Zu Randnr. 04.16
In Randnr. 04.16 wird die Ansicht der Finanzverwaltung wiederholt, dass die Bilanzansätze und die Bewertung nach den Vorschriften des UmwStG nur für die Übertragungsbilanz und die etwaige Übernahmebilanz gelten, in den Folgebilanzen des übernehmenden Rechtsträgers aber § 5 EStG uneingeschränkt anzuwenden, abweichende Bilanzansätze also entsprechend den Regeln des § 5 EStG anzupassen sind. Randnr. 04.16 knüpft an Randnr. 03.06 an, wonach in der Übertragungsbilanz beim Ansatz des gemeinen Werts oder von Zwischenwerten auch Wirtschaftsgüter und Passivpositionen anzusetzen sind, für die steuerlich ein Ansatzverbot gilt.

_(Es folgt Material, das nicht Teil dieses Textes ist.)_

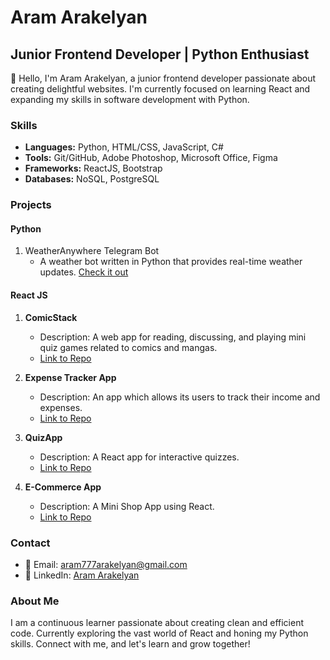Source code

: <!---
AramArakelyan777/AramArakelyan777 is a ✨ special ✨ repository because its `README.md` (this file) appears on your GitHub profile.
You can click the Preview link to take a look at your changes.
--->
# Aram Arakelyan

## Junior Frontend Developer | Python Enthusiast

👋 Hello, I'm Aram Arakelyan, a junior frontend developer passionate about creating delightful websites. I'm currently focused on learning React and expanding my skills in software development with Python.

### Skills

- **Languages:** Python, HTML/CSS, JavaScript, C#
- **Tools:** Git/GitHub, Adobe Photoshop, Microsoft Office, Figma
- **Frameworks:** ReactJS, Bootstrap
- **Databases:** NoSQL, PostgreSQL

### Projects

#### Python
1. WeatherAnywhere Telegram Bot
   - A weather bot written in Python that provides real-time weather updates. [Check it out](https://github.com/AramArakelyan777/weather-telegram-bot)

#### React JS
1. **ComicStack**
   - Description: A web app for reading, discussing, and playing mini quiz games related to comics and mangas.
   - [Link to Repo](https://github.com/AramArakelyan777/comicstack-app)
     
2. **Expense Tracker App**
   - Description: An app which allows its users to track their income and expenses.
   - [Link to Repo](https://github.com/AramArakelyan777/expense-tracker-app)
     
3. **QuizApp**
   - Description: A React app for interactive quizzes.
   - [Link to Repo](https://github.com/AramArakelyan777/react-quiz)

4. **E-Commerce App**
   - Description: A Mini Shop App using React.
   - [Link to Repo](https://github.com/AramArakelyan777/react-shop-app)

### Contact

- 📧 Email: aram777arakelyan@gmail.com
- 💼 LinkedIn: [Aram Arakelyan](https://www.linkedin.com/in/aram-arakelyan-632227282/)

### About Me

I am a continuous learner passionate about creating clean and efficient code. Currently exploring the vast world of React and honing my Python skills. Connect with me, and let's learn and grow together!
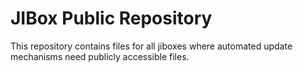JIBox Public Repository
=======================

This repository contains files for all jiboxes where automated update mechanisms need publicly accessible files.

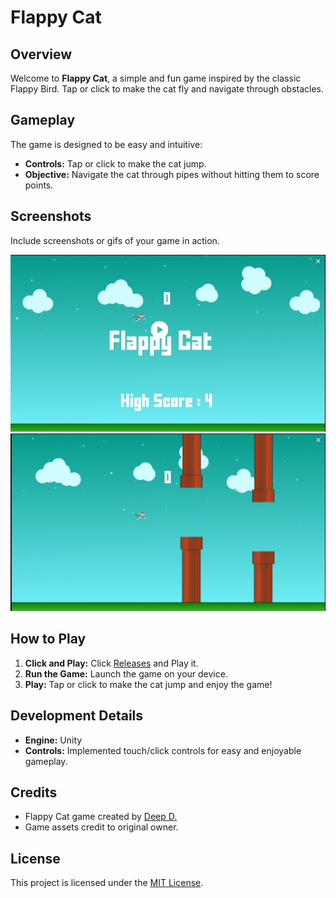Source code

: # Flappy Cat

## Overview

Welcome to **Flappy Cat**, a simple and fun game inspired by the classic Flappy Bird. Tap or click to make the cat fly and navigate through obstacles.

## Gameplay

The game is designed to be easy and intuitive:

- **Controls:** Tap or click to make the cat jump.
- **Objective:** Navigate the cat through pipes without hitting them to score points.

## Screenshots

Include screenshots or gifs of your game in action.

![Flappy Cat Gameplay](/1.jpg)
![Flappy Cat Gameplay](/2.jpg)

## How to Play

1. **Click and Play:** Click [Releases](https://play.unity.com/mg/other/flappy-cat-1) and Play it.
2. **Run the Game:** Launch the game on your device.
3. **Play:** Tap or click to make the cat jump and enjoy the game!

## Development Details

- **Engine:** Unity
- **Controls:** Implemented touch/click controls for easy and enjoyable gameplay.

## Credits

- Flappy Cat game created by [Deep D.](https://deepdarji.github.io/)
- Game assets credit to original owner.

## License

This project is licensed under the [MIT License](LICENSE).
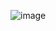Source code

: ![image](https://github.com/PaulaYaniz/year_2/assets/89135778/ff0b8bb9-9a95-4304-8d99-0300e491ba8b)


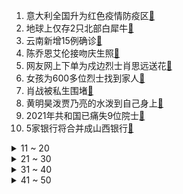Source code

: 1. 意大利全国升为红色疫情防疫区[:link:](https://s.weibo.com/weibo?q=%23意大利全国升为红色疫情防疫区%23&Refer=top)
2. 地球上仅存2只北部白犀牛[:link:](https://s.weibo.com/weibo?q=%23地球上仅存2只北部白犀牛%23&Refer=top)
3. 云南新增15例确诊[:link:](https://s.weibo.com/weibo?q=%23云南新增15例确诊%23&Refer=top)
4. 陈乔恩艾伦接吻庆生照[:link:](https://s.weibo.com/weibo?q=%23陈乔恩艾伦接吻庆生照%23&Refer=top)
5. 网友网上下单为戍边烈士肖思远送花[:link:](https://s.weibo.com/weibo?q=%23网友网上下单为戍边烈士肖思远送花%23&Refer=top)
6. 女孩为600多位烈士找到家人[:link:](https://s.weibo.com/weibo?q=%23女孩为600多位烈士找到家人%23&Refer=top)
7. 肖战被私生围堵[:link:](https://s.weibo.com/weibo?q=%23肖战被私生围堵%23&Refer=top)
8. 黄明昊泼贾乃亮的水泼到自己身上[:link:](https://s.weibo.com/weibo?q=%23黄明昊泼贾乃亮的水泼到自己身上%23&Refer=top)
9. 2021年共和国已痛失9位院士[:link:](https://s.weibo.com/weibo?q=%232021年共和国已痛失9位院士%23&Refer=top)
10. 5家银行将合并成山西银行[:link:](https://s.weibo.com/weibo?q=%235家银行将合并成山西银行%23&Refer=top)
<details>
<summary>11 ~ 20</summary>

11. 李菲儿为假唱道歉[:link:](https://s.weibo.com/weibo?q=%23李菲儿为假唱道歉%23&Refer=top)
12. 美国佛州227万吨有毒废水泄露[:link:](https://s.weibo.com/weibo?q=%23美国佛州227万吨有毒废水泄露%23&Refer=top)
13. VaVa说丁太昇吃了文化有限的亏[:link:](https://s.weibo.com/weibo?q=%23VaVa说丁太昇吃了文化有限的亏%23&Refer=top)
14. 学生徒步108里为烈士扫墓[:link:](https://s.weibo.com/weibo?q=%23学生徒步108里为烈士扫墓%23&Refer=top)
15. 易立竞 提词器是在限制我只能这么吐[:link:](https://s.weibo.com/weibo?q=%23易立竞%20提词器是在限制我只能这么吐%23&Refer=top)
16. 迪丽热巴吴磊 般配式演技[:link:](https://s.weibo.com/weibo?q=%23迪丽热巴吴磊%20般配式演技%23&Refer=top)
17. 赵露思领养需要特殊照顾的流浪狗[:link:](https://s.weibo.com/weibo?q=%23赵露思领养需要特殊照顾的流浪狗%23&Refer=top)
18. 山东东营偷排危废事件致2死[:link:](https://s.weibo.com/weibo?q=%23山东东营偷排危废事件致2死%23&Refer=top)
19. 5家上市银行个人房贷占比超标[:link:](https://s.weibo.com/weibo?q=%235家上市银行个人房贷占比超标%23&Refer=top)
20. 专家回应别人打了疫苗我就不用打[:link:](https://s.weibo.com/weibo?q=%23专家回应别人打了疫苗我就不用打%23&Refer=top)
</details>
<details>
<summary>21 ~ 30</summary>

21. 张彬彬是预言家吧[:link:](https://s.weibo.com/weibo?q=%23张彬彬是预言家吧%23&Refer=top)
22. 龚俊极限挑战预告[:link:](https://s.weibo.com/weibo?q=%23龚俊极限挑战预告%23&Refer=top)
23. 李一桐晒沙滩照[:link:](https://s.weibo.com/weibo?q=%23李一桐晒沙滩照%23&Refer=top)
24. 极限挑战[:link:](https://s.weibo.com/weibo?q=%23极限挑战%23&Refer=top)
25. 阮青夏束文波结婚[:link:](https://s.weibo.com/weibo?q=%23阮青夏束文波结婚%23&Refer=top)
26. 米佧邢克垒沙发吻[:link:](https://s.weibo.com/weibo?q=%23米佧邢克垒沙发吻%23&Refer=top)
27. 霍勒迪顶薪续约雄鹿[:link:](https://s.weibo.com/weibo?q=%23霍勒迪顶薪续约雄鹿%23&Refer=top)
28. 美海军罗斯福号航母进入南海[:link:](https://s.weibo.com/weibo?q=%23美海军罗斯福号航母进入南海%23&Refer=top)
29. 人民英雄永垂不朽[:link:](https://s.weibo.com/weibo?q=%23人民英雄永垂不朽%23&Refer=top)
30. 陈卓璇钻石星月复古套装[:link:](https://s.weibo.com/weibo?q=%23陈卓璇钻石星月复古套装%23&Refer=top)
</details>
<details>
<summary>31 ~ 40</summary>

31. 司藤[:link:](https://s.weibo.com/weibo?q=%23司藤%23&Refer=top)
32. 三星堆博物馆单日游客量近2万[:link:](https://s.weibo.com/weibo?q=%23三星堆博物馆单日游客量近2万%23&Refer=top)
33. 龚俊大喇叭应援创4学员[:link:](https://s.weibo.com/weibo?q=%23龚俊大喇叭应援创4学员%23&Refer=top)
34. 戍边英烈肖思远16岁表妹想当兵[:link:](https://s.weibo.com/weibo?q=%23戍边英烈肖思远16岁表妹想当兵%23&Refer=top)
35. 沈海高速交通事故4人仍在ICU抢救[:link:](https://s.weibo.com/weibo?q=%23沈海高速交通事故4人仍在ICU抢救%23&Refer=top)
36. 泰山酒店价高游客挤厕所过夜[:link:](https://s.weibo.com/weibo?q=%23泰山酒店价高游客挤厕所过夜%23&Refer=top)
37. 女性展示身材有错吗[:link:](https://s.weibo.com/weibo?q=%23女性展示身材有错吗%23&Refer=top)
38. 陈祥榕奶奶至今还不知孙子已牺牲[:link:](https://s.weibo.com/weibo?q=%23陈祥榕奶奶至今还不知孙子已牺牲%23&Refer=top)
39. 廊坊一小餐桌负责人掌掴学生[:link:](https://s.weibo.com/weibo?q=%23廊坊一小餐桌负责人掌掴学生%23&Refer=top)
40. 黄明昊我想有个家[:link:](https://s.weibo.com/weibo?q=%23黄明昊我想有个家%23&Refer=top)
</details>
<details>
<summary>41 ~ 50</summary>

41. 自拍大熊猫雕塑亮相都江堰[:link:](https://s.weibo.com/weibo?q=%23自拍大熊猫雕塑亮相都江堰%23&Refer=top)
42. 快船战胜湖人[:link:](https://s.weibo.com/weibo?q=%23快船战胜湖人%23&Refer=top)
43. 米佧邢克垒订婚[:link:](https://s.weibo.com/weibo?q=%23米佧邢克垒订婚%23&Refer=top)
44. 广州杜鹃花开红满山[:link:](https://s.weibo.com/weibo?q=%23广州杜鹃花开红满山%23&Refer=top)
45. 租车市场火爆[:link:](https://s.weibo.com/weibo?q=%23租车市场火爆%23&Refer=top)
46. 安徽农业大学学生拒服兵役被处罚[:link:](https://s.weibo.com/weibo?q=%23安徽农业大学学生拒服兵役被处罚%23&Refer=top)
47. 那兔清明特别版[:link:](https://s.weibo.com/weibo?q=%23那兔清明特别版%23&Refer=top)
48. kaka[:link:](https://s.weibo.com/weibo?q=%23kaka%23&Refer=top)
49. 成年人的累是看不见的[:link:](https://s.weibo.com/weibo?q=%23成年人的累是看不见的%23&Refer=top)
50. 汤普森加盟广东男篮[:link:](https://s.weibo.com/weibo?q=%23汤普森加盟广东男篮%23&Refer=top)
</details>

Da der Erlass davon ausgeht, dass die Umwandlung eine Anschaffung darstellt (Randnr. 00.02), gilt diese Regelung nicht für selbstgeschaffene immaterielle Wirtschaftsgüter und einen selbstgeschaffenen Firmenwert des übertragenden Rechtsträgers, da insoweit angeschaffte, keine selbstgeschaffenen Wirtschaftsgüter vorliegen.
Bedeutung hat diese Regelung aber für den Ansatz von Rückstellungen, für die nach § 5 EStG ein Passivierungsverbot besteht, insbesondere für Drohverlustrückstellungen, und für die Passivierung sonstiger stiller Lasten.

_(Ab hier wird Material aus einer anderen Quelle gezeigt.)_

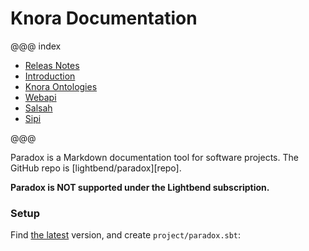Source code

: Knora Documentation
=======


@@@ index

* [Releas Notes](00-release-notes/index.md)
* [Introduction](01-introduction/index.md)
* [Knora Ontologies](02-knora-ontologies/index.md)
* [Webapi](03-webapi/index.md)
* [Salsah](04-salsah/index.md)
* [Sipi](05-sipi/index.md)

@@@


Paradox is a Markdown documentation tool for software projects.
The GitHub repo is [lightbend/paradox][repo].

**Paradox is NOT supported under the Lightbend subscription.**

### Setup

Find [the latest](https://github.com/lightbend/paradox/releases) version, and create `project/paradox.sbt`:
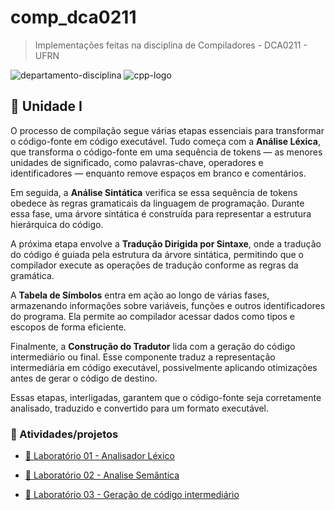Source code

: # comp_dca0211

> Implementações feitas na disciplina de Compiladores - DCA0211 - UFRN

![departamento-disciplina](https://img.shields.io/badge/dca-Compiladores-blue?style=for-the-badge)
![cpp-logo](https://img.shields.io/badge/c++-grey?style=for-the-badge&logo=cpp&logoColor=white)

## 🚀 Unidade I

O processo de compilação segue várias etapas essenciais para transformar o código-fonte em código executável. Tudo começa com a **Análise Léxica**, que transforma o código-fonte em uma sequência de tokens — as menores unidades de significado, como palavras-chave, operadores e identificadores — enquanto remove espaços em branco e comentários.

Em seguida, a **Análise Sintática** verifica se essa sequência de tokens obedece às regras gramaticais da linguagem de programação. Durante essa fase, uma árvore sintática é construída para representar a estrutura hierárquica do código.

A próxima etapa envolve a **Tradução Dirigida por Sintaxe**, onde a tradução do código é guiada pela estrutura da árvore sintática, permitindo que o compilador execute as operações de tradução conforme as regras da gramática.

A **Tabela de Símbolos** entra em ação ao longo de várias fases, armazenando informações sobre variáveis, funções e outros identificadores do programa. Ela permite ao compilador acessar dados como tipos e escopos de forma eficiente.

Finalmente, a **Construção do Tradutor** lida com a geração do código intermediário ou final. Esse componente traduz a representação intermediária em código executável, possivelmente aplicando otimizações antes de gerar o código de destino.

Essas etapas, interligadas, garantem que o código-fonte seja corretamente analisado, traduzido e convertido para um formato executável.

### 🎯 Atividades/projetos

- [📌 Laboratório 01 - Analisador Léxico ](./uni1/lab1/analisador_lexico.md)

- [📌 Laboratório 02 - Analise Semântica ](./uni1/lab2/lab2.md)

- [📌 Laboratório 03 - Geração de código intermediário](./uni1/lab3/lab3.md)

Diese Ansicht der Verwaltung ist problematisch. Zwar gilt die gegenteilige Regelung des § 3 Abs. 1 UmwStG nur für die Übertragungsbilanz und nach § 4 Abs. 1, 2 UmwStG nur für eine etwaige steuerliche Übernahmebilanz. Die Ansicht der Verwaltung widerspricht jedoch dem Anschaffungskosten- und Realisationsprinzip. Die Umwandlung, jedenfalls wenn sie zum gemeinen Wert erfolgt, stellt für den übernehmenden Rechtsträger einen Anschaffungsvorgang dar, sodass die übernommenen Wirtschaftsgüter mit den Anschaffungskosten zu bewerten sind. Zu den Anschaffungskosten gehören auch die übernommenen Verbindlichkeiten und Rückstellungen. Werden Rückstellungen nach der Übertragung des Vermögens aufgelöst, bedeutet dies, dass die Anschaffungskosten verändert werden, also der Bilanzansatz über die Anschaffungskosten hinausgeht. Auch können die Bilanzierung der aktiven Wirtschaftsgüter und der Ansatz der Rückstellungen als Teil der Gegenleistung nicht voneinander getrennt werden. "Angeschaffte" Rückstellungen sind daher ohne Berücksichtigung der Ansatzverbote weiterhin zu passivieren.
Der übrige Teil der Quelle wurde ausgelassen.